A player builds a squat rack out of 2x4s. Another puts a bedsheet on a clothesline and uses it as a throwing partner. Youtube yoga classes skyrocket in popularity. For the rich ones, the first rounders and bonus babies, garages turn into full blown baseball academies. For the rest, they make do, they survive.
In early May, players in Cartagena, Colombia, Stockton, CA, Liberty, SC, Canton, OH, Bani, Dominican Republic, and in every corner of the baseball world, get the call they’ve feared for years. They, along with nearly 1,400 others, are getting released. Minor league baseball is downsizing. Players respond like they always have, they get to work.

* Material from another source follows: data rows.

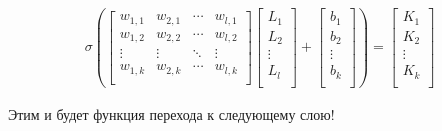 \documentclass{article}
\begin{document}
        \begin{align}
            \sigma
            \left(
            \begin{bmatrix}
                w_{1,1} & w_{2,1} & \cdots  & w_{l,1} \\
                w_{1,2} & w_{2,2} & \cdots  & w_{l,2} \\
                \vdots  & \vdots  & \ddots  & \vdots  \\
                w_{1,k} & w_{2,k} & \cdots  & w_{l,k} \\
            \end{bmatrix}
            \begin{bmatrix}
                L_1    \\
                L_2    \\
                \vdots \\
                L_l    \\
            \end{bmatrix} + 
            \begin{bmatrix}
                b_1    \\
                b_2    \\
                \vdots \\
                b_k    \\
            \end{bmatrix}
            \right) = 
            \begin{bmatrix}
                K_1    \\
                K_2    \\
                \vdots \\
                K_k    \\
            \end{bmatrix}
        \end{align}

        Этим и будет функция перехода к следующему слою!

\end{document}
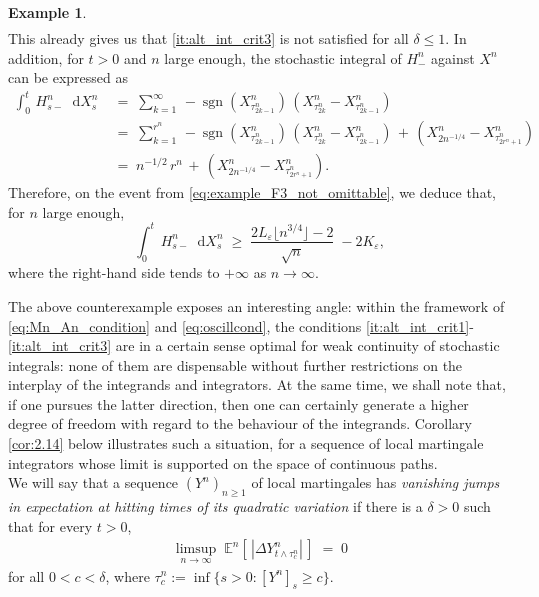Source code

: \documentclass[11pt]{article}
\theoremstyle{definition}\newtheorem{example}[theorem]{Example}
\theoremstyle{definition}\newtheorem{counterexample}[theorem]{Counterexample}
\theoremstyle{definition}\newtheorem{remark}[theorem]{Remark}
\theoremstyle{definition}\newtheorem{defi}[theorem]{Definition}
\numberwithin{equation}{section}
\newcommand*\diff{\mathop{}\!\mathrm{d}}								%
\newcommand{\E}{\mathbb{E}}											%
\renewcommand{\|}{\; : \, \;}											%
\begin{document}
\begin{example}
\begin{align}
	\end{align}
	This already gives us that \eqref{it:alt_int_crit3} is not satisfied for all $\delta\le 1$. In addition, for $t>0$ and $n$ large enough, the stochastic integral of $H^n_-$ against $X^n$ can be expressed as
	\begin{align*} \int_0^t \, H^n_{s-} \diff X^n_s \; &= \; \sum_{k=1}^\infty \, - \operatorname{sgn}(X^n_{\tau^n_{2k-1}})\, (X^n_{\tau^n_{2k}}-X^n_{\tau^n_{2k-1}}) \\
		&= \; \sum_{k=1}^{r^n} \, - \operatorname{sgn}(X^n_{\tau^n_{2k-1}})\, (X^n_{\tau^n_{2k}}-X^n_{\tau^n_{2k-1}}) \, + \, (X^n_{2n^{-1/4}} - X^n_{\tau^n_{2r^n+1}}) \\
		&= \; n^{-1/2}\, r^n \, + \, (X^n_{2n^{-1/4}} - X^n_{\tau^n_{2r^n+1}}).
	\end{align*}
	Therefore, on the event from \eqref{eq:example_F3_not_omittable}, we deduce that, for $n$ large enough,
	$$ \int_0^t \, H^n_{s-} \diff X^n_s \; \ge \; \frac{2L_\varepsilon \lfloor n^{3/4} \rfloor -2}{\sqrt{n}} \; - 2 K_\varepsilon,$$
	where the right-hand side tends to $+\infty$ as $n\rightarrow\infty$.
\end{example}

The above counterexample exposes an interesting angle: within the framework of \eqref{eq:Mn_An_condition} and \eqref{eq:oscillcond}, the conditions \eqref{it:alt_int_crit1}-\eqref{it:alt_int_crit3} are in a certain sense optimal for weak continuity of stochastic integrals: none of them are dispensable without further restrictions on the interplay of the integrands and integrators. At the same time, we shall note that, if one pursues the latter direction, then one can certainly generate a higher degree of freedom with regard to the behaviour of the integrands. Corollary \ref{cor:2.14} below illustrates such a situation, for a sequence of local martingale integrators whose limit is supported on the space of continuous paths.\\


We will say that a sequence $(Y^n)_{n\ge 1}$ of local martingales has \emph{vanishing jumps in expectation at hitting times of its quadratic variation} if there is a $\delta>0$ such that for every $t>0$,
\begin{align} \limsup_{n\to \infty} \;  \E^n[ \, |\Delta Y^n_{t\wedge \tau^n_c}|\, ] \; = \; 0 \label{eq:vanishing_jumps_condition} \end{align}
for all $0<c<\delta$, where $\tau^n_c:= \operatorname{inf}\{ s>0: [Y^n]_s \ge  c\}$.
\end{document}
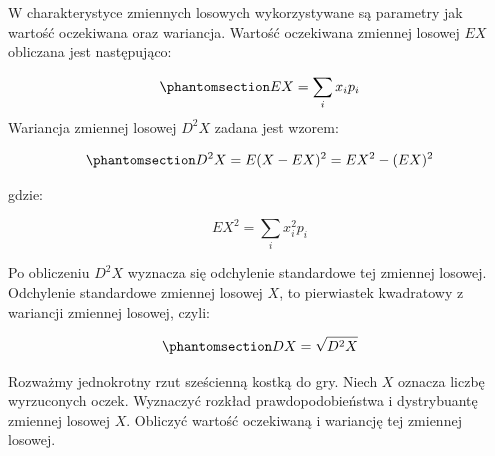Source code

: \documentclass[
  letterpaper,
  DIV=11,
  numbers=noendperiod]{scrreprt}
\begin{document}
W charakterystyce zmiennych losowych wykorzystywane są parametry jak
wartość oczekiwana oraz wariancja. Wartość oczekiwana zmiennej losowej
\(EX\) obliczana jest następująco:

\begin{equation}\phantomsection\label{eq-wo_sk}{EX = \sum_{i}{x_ip_i}}\end{equation}
Wariancja zmiennej losowej \(D^2X\) zadana jest wzorem:

\begin{equation}\phantomsection\label{eq-war_sk}{D^2X = E(X-EX)^2 = EX^2-(EX)^2}\end{equation}

gdzie:

\[ EX^2 = \sum_{i}{x_i^2p_i}\]

Po obliczeniu \(D^2X\) wyznacza się odchylenie standardowe tej zmiennej
losowej. Odchylenie standardowe zmiennej losowej \(X\), to pierwiastek
kwadratowy z wariancji zmiennej losowej, czyli:

\begin{equation}\phantomsection\label{eq-sd_sk}{ DX=\sqrt{D^2X}}\end{equation}

\begin{tcolorbox}[enhanced jigsaw, toprule=.15mm, title=\textcolor{quarto-callout-tip-color}{\faLightbulb}\hspace{0.5em}{Przykład 4.1. Jednokrotny rzut sześcienną kostką do gry}, breakable, coltitle=black, titlerule=0mm, colbacktitle=quarto-callout-tip-color!10!white, opacitybacktitle=0.6, opacityback=0, bottomtitle=1mm, left=2mm, arc=.35mm, leftrule=.75mm, bottomrule=.15mm, rightrule=.15mm, toptitle=1mm, colframe=quarto-callout-tip-color-frame, colback=white]

\end{tcolorbox}

Rozważmy jednokrotny rzut sześcienną kostką do gry. Niech \(X\) oznacza
liczbę wyrzuconych oczek. Wyznaczyć rozkład prawdopodobieństwa i
dystrybuantę zmiennej losowej \(X\). Obliczyć wartość oczekiwaną i
wariancję tej zmiennej losowej.

\begin{tcolorbox}[enhanced jigsaw, toprule=.15mm, title={Rozwiązanie}, breakable, coltitle=black, titlerule=0mm, colbacktitle=quarto-callout-tip-color!10!white, opacitybacktitle=0.6, opacityback=0, bottomtitle=1mm, left=2mm, arc=.35mm, leftrule=.75mm, bottomrule=.15mm, rightrule=.15mm, toptitle=1mm, colframe=quarto-callout-tip-color-frame, colback=white]

\end{tcolorbox}
\end{document}
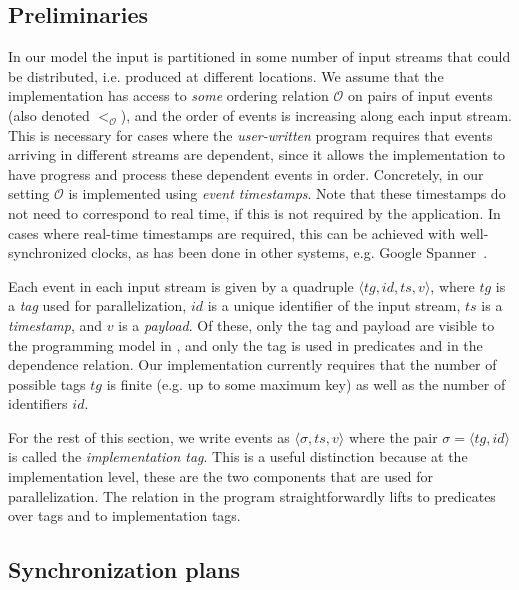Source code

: \subsection{Preliminaries}
\label{dgs:ssec:distributed-assumptions}

In our model the input is partitioned in some number of input streams that could be distributed, i.e. produced at different locations.
We assume that the implementation has access to \emph{some} ordering
relation $\mathcal{O}$ on pairs of input events (also denoted
$<_{\mathcal{O}}$), and the order of events is increasing along each
input stream. This is necessary for cases where the
\emph{user-written} program requires that events arriving in
different streams are dependent, since it allows the implementation to
have progress and process these dependent events in order.
Concretely, in our setting $\mathcal{O}$ is implemented using \emph{event timestamps}.
Note that these timestamps do not need to correspond to real time, if this is not required by the application.
In cases where real-time timestamps are required, this can be achieved with well-synchronized clocks, as has been done in other systems, e.g. Google Spanner~\cite{corbett2013spanner}.

Each event in each input stream is given by a quadruple $\langle tg, id, ts, v \rangle$,
where $tg$ is a \emph{tag} used for parallelization, $id$ is a unique identifier of the input stream, $ts$ is a \emph{timestamp}, and $v$ is a \emph{payload}.
Of these, only the tag and payload are visible to the programming model
in , and only the tag is used in predicates and
in the dependence relation.
Our implementation currently requires that the number of possible tags $tg$ is finite (e.g. up to some maximum key) as well as the number of identifiers $id$.

For the rest of this section,
we write events as $\langle \sigma, ts, v \rangle$
where the pair $\sigma = \langle tg, id \rangle$ is called the \emph{implementation tag}.
This is a useful distinction because at the implementation level,
these are the two components that are used for parallelization.
The
relation  in the program straightforwardly lifts to predicates over tags and to implementation tags.

\subsection{Synchronization plans}
\label{dgs:ssec:distributed-configurations}

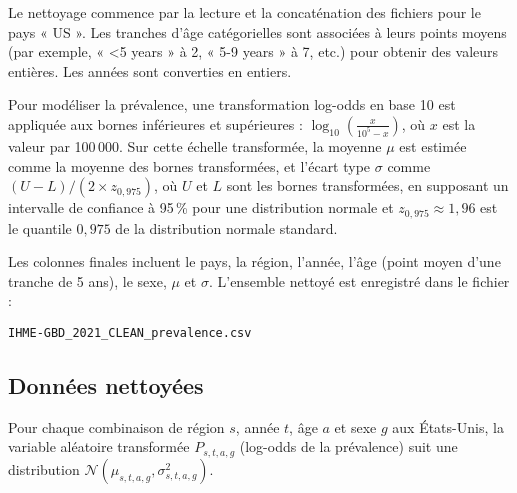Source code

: Le nettoyage commence par la lecture et la concaténation des fichiers pour le pays « US ». Les tranches d'âge catégorielles sont associées à leurs points moyens (par exemple, « <5 years » à 2, « 5-9 years » à 7, etc.) pour obtenir des valeurs entières. Les années sont converties en entiers.

Pour modéliser la prévalence, une transformation log-odds en base 10 est appliquée aux bornes inférieures et supérieures : $\log_{10} \left( \frac{x}{10^5 - x} \right)$, où $x$ est la valeur par 100\,000. Sur cette échelle transformée, la moyenne $\mu$ est estimée comme la moyenne des bornes transformées, et l'écart type $\sigma$ comme $(U - L) / (2 \times z_{0,975})$, où $U$ et $L$ sont les bornes transformées, en supposant un intervalle de confiance à 95\,\% pour une distribution normale et $z_{0,975} \approx 1{,}96$ est le quantile $0,975$ de la distribution normale standard.

Les colonnes finales incluent le pays, la région, l'année, l'âge (point moyen d'une tranche de 5 ans), le sexe, $\mu$ et $\sigma$. L'ensemble nettoyé est enregistré dans le fichier : 
\begin{center}
	 \texttt{IHME-GBD\_2021\_CLEAN\_prevalence.csv}
\end{center}

\subsection{Données nettoyées}
Pour chaque combinaison de région $s$, année $t$, âge $a$ et sexe $g$ aux États-Unis, la variable aléatoire transformée $P_{s,t,a,g}$ (log-odds de la prévalence) suit une distribution $\mathcal{N}(\mu_{s,t,a,g}, \sigma_{s,t,a,g}^2)$.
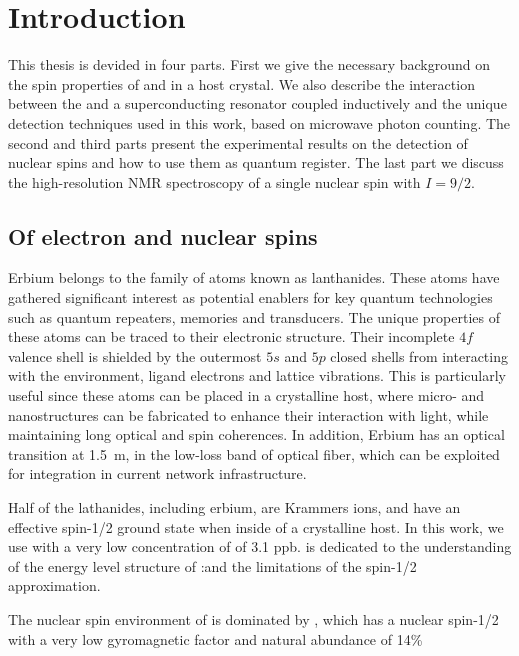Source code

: \setchapterpreamble[u]{\margintoc}
\chapter{Introduction}


This thesis is devided in four parts. First we give the necessary background on the spin properties of \Er and \W in a \Ca host crystal. We also describe the interaction between the \Er and a superconducting resonator coupled inductively and the unique detection techniques used in this work, based on microwave photon counting. The second and third parts present the experimental results on the detection of \W nuclear spins and how to use them as quantum register. The last part we discuss the high-resolution NMR spectroscopy of a single \Nb nuclear spin with $I=9/2$.

\section{Of electron and nuclear spins}

Erbium belongs to the family of atoms known as lanthanides. These atoms have gathered significant interest as potential enablers for key quantum technologies such as quantum repeaters, memories and transducers. The unique properties of these atoms can be traced to their electronic structure. Their incomplete $4f$ valence shell is shielded by the outermost $5s$ and $5p$ closed shells from interacting with the environment, ligand electrons and lattice vibrations. This is particularly useful since these atoms can be placed in a crystalline host, where micro- and nanostructures can be fabricated to enhance their interaction with light, while maintaining long optical and spin coherences. In addition, Erbium has an optical transition at 1.5~\textmu m, in the low-loss band of optical fiber, which can be exploited for integration in current network infrastructure.

Half of the lathanides, including erbium, are Krammers ions, and have an effective spin-1/2 ground state when inside of a crystalline host. In this work, we use \Ca with a very low concentration of \Er of 3.1 ppb.  is dedicated to the understanding of the energy level structure of \Er:\Ca and the limitations of the spin-1/2 approximation.

The nuclear spin environment of \Ca is dominated by \W, which has a nuclear spin-1/2 with a very low gyromagnetic factor and natural abundance of 14\%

Some find independent league teams that are going to have a season. A few start working for Doordash or Uber, they become “essential workers” and put themselves at risk to stay afloat financially.
Communities In Billings, MT, Burlington, VT, and Princeton, WV, mourn the loss of their affiliate team. 42 teams across the country are facing the same fate. Where COVID punched these minor league players and teams in the gut, Major League Baseball delivered the final blow. The players will find a way to bounce back. Some will continue in baseball, some will pivot to a different career. For these communities, this was a lifeline. It was a tourist attraction, an economic driver, and a source of unadulterated joy. For most of these small towns, they’re hundreds, if not thousands of miles from the closest MLB team. In one fell swoop, communities lost an economic driver, players lost their jobs, and hundreds of thousands of fans lost their opportunity to watch a live professional baseball game.
⋯
As we watch the best in the world return to the sport we love, remember the little guys. For every Kevin Kiermaier, a 31st round pick in 2010, there are 50 others who chased their dreams at the highest level, sacrificed years of their lives, spent months and months away from those they love for just the chance to step on a big league field, and they never will. They didn’t build a resume, they didn’t settle down, they didn’t start saving for a house, they didn’t have the opportunity to build a stable life, they gave everything they had to baseball, and will walk away with little more than memories, credit card debt and a precarious future. Any fan who has been to a minor league game can sense the palpable love and passion. In those spaces you find unadulterated baseball, the game in its purest form. You also find poverty, loneliness, anxiety, fear, and emptiness. You find players barely scraping by for their one shot at a childhood dream, and you find a system that fails those players over and over and over again.